Free Copies of "Meeting New People" For Anyone Who's Been Recently Dumped By A Friend
You do have to come to one of the book events. I'm not made of money
The next week will be an exciting one.1 My third novel, Meeting New People, will be released on Tuesday, June 2nd, and I will be going on an abbreviated book tour to launch it.
On Tuesday, June 2nd I will be at Powell’s Books in Portland.
On Friday, June 5th I will be at Local Economy in Oakland.
On Saturday, August 22nd I will be at the San Diego Book Festival in San Diego.
That’s all, so do come out if you happen to be on the West Coast and can spare an hour or two to say hello. I would very much like to see you.
Often a book launch involves being genially quizzed by a friend of the author’s, or, more interestingly, a professional rival or employee of the bookstore hosting the event. I won’t be in conversation with anyone at either reading, because I forgot to ask around ahead of time.
Besides, I always feel a little self-conscious about asking a friend to pretend to finish a book of mine in order to sit onstage with me and say things like “It seems like you really cared about your themes. What was that like?” I like my friends; they shouldn’t have to do that sort of thing.
I will be offering a free copy of Meeting New People at each event to whichever audience member has most recently gone through a friendship breakup. You won’t have to prove it or anything. We’ll go by the honor system.
In the event of a tie, I will cut the book in half, and whichever two people who have been most freshly dumped will have to share.
There is a curious and heady mixture of indignation, self-justification, self-pity, humiliating attention to detail and clarity of recall, and abjection that attends the friendship which has ended definitively, rather than being allowed to gracefully fade out. (A shared vacation, booked on points, non-refundable.)
Incidentally, if you become a paid subscriber to the Chatner this week, you’ll do so at a 38% discount for the next year. Why not give it a try!
Please don’t worry that I’m going to poll the audience about their freshest emotional wounds. Really, I won’t. But the thing people always say about friendship breakups, isn’t it, is “it’s so hard how nobody talks about it,” so I’d like to create a little opportunity for people to talk about it.

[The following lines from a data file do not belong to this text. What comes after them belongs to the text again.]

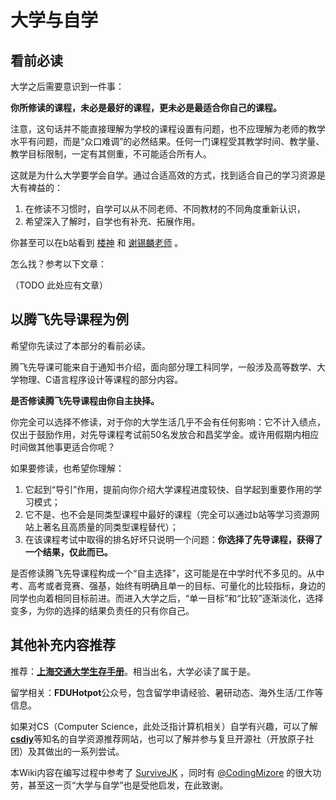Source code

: # 大学与自学

## 看前必读

大学之后需要意识到一件事：

**你所修读的课程，未必是最好的课程，更未必是最适合你自己的课程。**

注意，这句话并不能直接理解为学校的课程设置有问题，也不应理解为老师的教学水平有问题，而是“众口难调”的必然结果。任何一门课程受其教学时间、教学量、教学目标限制，一定有其侧重，不可能适合所有人。

这就是为什么大学要学会自学。通过合适高效的方式，找到适合自己的学习资源是大有裨益的：

1. 在修读不习惯时，自学可以从不同老师、不同教材的不同角度重新认识，
2. 希望深入了解时，自学也有补充、拓展作用。

你甚至可以在b站看到 [楼神](https://space.bilibili.com/3494376705624131/) 和 [谢锡麟老师](https://space.bilibili.com/589977552) 。

怎么找？参考以下文章：

（TODO 此处应有文章）

## 以腾飞先导课程为例

希望你先读过了本部分的看前必读。

腾飞先导课可能来自于通知书介绍，面向部分理工科同学，一般涉及高等数学、大学物理、C语言程序设计等课程的部分内容。

**是否修读腾飞先导课程由你自主抉择。**

你完全可以选择不修读，对于你的大学生活几乎不会有任何影响：它不计入绩点，仅出于鼓励作用，对先导课程考试前50名发放合和昌奖学金。或许用假期内相应时间做其他事更适合你呢？

如果要修读，也希望你理解：

1. 它起到“导引”作用，提前向你介绍大学课程进度较快、自学起到重要作用的学习模式；
2. 它不是、也不会是同类型课程中最好的课程（完全可以通过b站等学习资源网站上著名且高质量的同类型课程替代）；
3. 在该课程考试中取得的排名好坏只说明一个问题：**你选择了先导课程，获得了一个结果，仅此而已。**

是否修读腾飞先导课程构成一个“自主选择”，这可能是在中学时代不多见的。从中考、高考或者竞赛、强基，始终有明确且单一的目标、可量化的比较指标，身边的同学也向着相同目标前进。而进入大学之后，“单一目标”和“比较”逐渐淡化，选择变多，为你的选择的结果负责任的只有你自己。

## 其他补充内容推荐

推荐：[**上海交通大学生存手册**](https://survivesjtu.gitbook.io/survivesjtumanual)。相当出名，大学必读了属于是。

留学相关：**FDUHotpot**公众号，包含留学申请经验、暑研动态、海外生活/工作等信息。

如果对CS（Computer Science，此处泛指计算机相关）自学有兴趣，可以了解[**csdiy**](https://csdiy.wiki/)等知名的自学资源推荐网站，也可以了解并参与复旦开源社（开放原子社团）及其做出的一系列尝试。

本Wiki内容在编写过程中参考了 [SurviveJK](https://survivejk.gitbook.io/survivejk) ，同时有 [@CodingMizore](https://github.com/CodingMizore) 的很大功劳，甚至这一页“大学与自学”也是受他启发，在此致谢。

The idea for Meeting New People came to me a few years ago when I was working on Women’s Hotel, a book about quite a few reasonably polite people living in a fairly constrained environment with a number of internal and external inhibitors governing their behavior. It interested me to think about a single person, exhausted by politeness, incapable of self-governance and desperate for intimacy, eager to speak and unable to find anyone to speak to.
Here’s Barbara, eating at home alone and making the best of things:
I made it home late enough to make it up the stairs in peace. Lorraine had already retreated to the back of her apartment to watch TV at the loudest possible volume, and all the hallway lights were out. I was too hungry to make a big production out of dinner, so I just threw together a big plate of pieces of cold, shaved vegetables and meat. I don’t have a name for it. It’s not quite a salad and it’s not quite a ploughman’s, either. It’s a good sort of meal to keep ingredients on hand for, when you live alone, because you can assemble everything in just a few minutes.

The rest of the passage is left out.